One of the local radio stations broadcast "dead air" on Saturday night. Techncially that is called broadcasting an "open carrier". Around 1930 ET WFUN went silent and broadcast an open carrier. That persisted for at least half an hour.

Why is this a problem? WFUN is a participating station in the Emergency Alert System per guidance available from the Ohio Emergency Management Agency. A problem like this should be corrected immediately instead of being allowed to persist for half an hour on a Saturday night. If there was an Emergency Alert System activation for something like an Amber Alert or a severe weather event the alert quite possibly would not have actually gone out on the station. The station is not a "Local Primary" or "State Primary" station for message origination in the plan.

However, that station is owned in a cluster with five other stations. I didn't check the other five to see if their programming was disrupted too.

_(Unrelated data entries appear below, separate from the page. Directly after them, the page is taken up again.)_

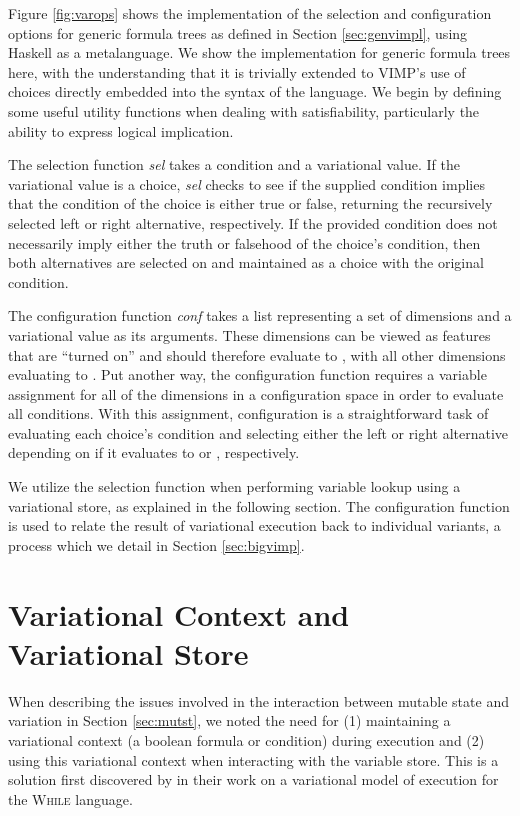 \documentclass[12pt,oneside]{book}
\begin{document}
Figure \ref{fig:varops} shows the implementation of the selection and configuration options for generic formula trees
as defined in Section \ref{sec:genvimpl}, using Haskell as a metalanguage. We show the implementation for generic formula trees
here, with the understanding that it is trivially extended to VIMP's use of choices directly embedded into the syntax of the language.
We begin by defining some useful utility functions when dealing with satisfiability, particularly the ability to express logical implication.

The selection function \emph{sel} takes a condition and a variational value. If the variational value is a choice, \emph{sel} checks to see
if the supplied condition implies that the condition of the choice is either true or false, returning the recursively selected left or right alternative, respectively.
If the provided condition does not necessarily imply either the truth or falsehood of the choice's condition, then both alternatives are selected on
and maintained as a choice with the original condition.

The configuration function \emph{conf} takes a list representing a set of dimensions and a variational value as its arguments. These dimensions can be viewed as
features that are ``turned on'' and should therefore evaluate to , with all other dimensions evaluating to . Put another way, the configuration
function requires a variable assignment for all of the dimensions in a configuration space in order to evaluate all conditions. With this assignment, configuration
is a straightforward task of evaluating each choice's condition and selecting either the left or right alternative depending on if it evaluates to  or , respectively.

We utilize the selection function when performing variable lookup using a variational store, as explained in the following section. The configuration function is used to
relate the result of variational execution back to individual variants, a process which we detail in Section \ref{sec:bigvimp}.

\section{Variational Context and Variational Store}
\label{sec:vcvs}

When describing the issues involved in the interaction between mutable state and variation in Section \ref{sec:mutst}, we noted the need for (1) maintaining a variational context
(a boolean formula or condition)
during execution and (2) using this variational context when interacting with the variable store. This is a solution first discovered by \cite{varwhile} in their work on a
variational model of execution for the \textsc{While} language.
\end{document}
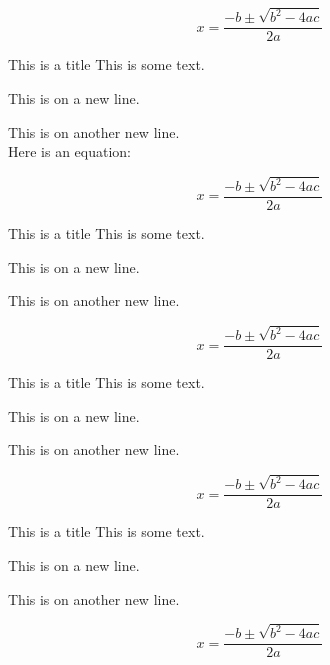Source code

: 



\lipsum[10]

\begin{equation*}
    x = \frac{-b \pm \sqrt{b^2 - 4ac}}{2a}
\end{equation*}

\begin{greybox}{This is a title}
    This is some text.

    This is on a new line.

    This is on another new line.\\
    Here is an equation:

    \begin{equation*}
        x = \frac{-b \pm \sqrt{b^2 - 4ac}}{2a}
    \end{equation*}
\end{greybox}

\begin{redbox}{This is a title}
    This is some text.

    This is on a new line.

    This is on another new line.

    \begin{equation*}
        x = \frac{-b \pm \sqrt{b^2 - 4ac}}{2a}
    \end{equation*}
\end{redbox}

\begin{bluebox}{This is a title}
    This is some text.

    This is on a new line.

    This is on another new line.

    \begin{equation*}
        x = \frac{-b \pm \sqrt{b^2 - 4ac}}{2a}
    \end{equation*}
\end{bluebox}

\begin{greenbox}{This is a title}
    This is some text.

    This is on a new line.

    This is on another new line.

    \begin{equation*}
        x = \frac{-b \pm \sqrt{b^2 - 4ac}}{2a}
    \end{equation*}
\end{greenbox}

If the programming was disrupted on WFUN the computer systems feeding the other transmitters are not necessarily well-separated and could go down just as easily. This is a commercial operation rather than Radio Free Europe/Radio Liberty.

WKKY is currently back as participating in the Emergency Alert System plan. There have been times where various stations in the county have dropped out of the plan as non-participating for all sorts of reasons yet return later. The translators for the national religious broadcasting networks do not all show in the Emergency Alert System plan.

There are no local television stations. NOAA Weather Radio reception is still a mess due to rampant radio frequency intereference. Wireless Emergency Alerts are subject to obershoot problems due to significant spacing between towers out here.

This isn't the back of beyond. This isn't the Australian outback. This is rural America.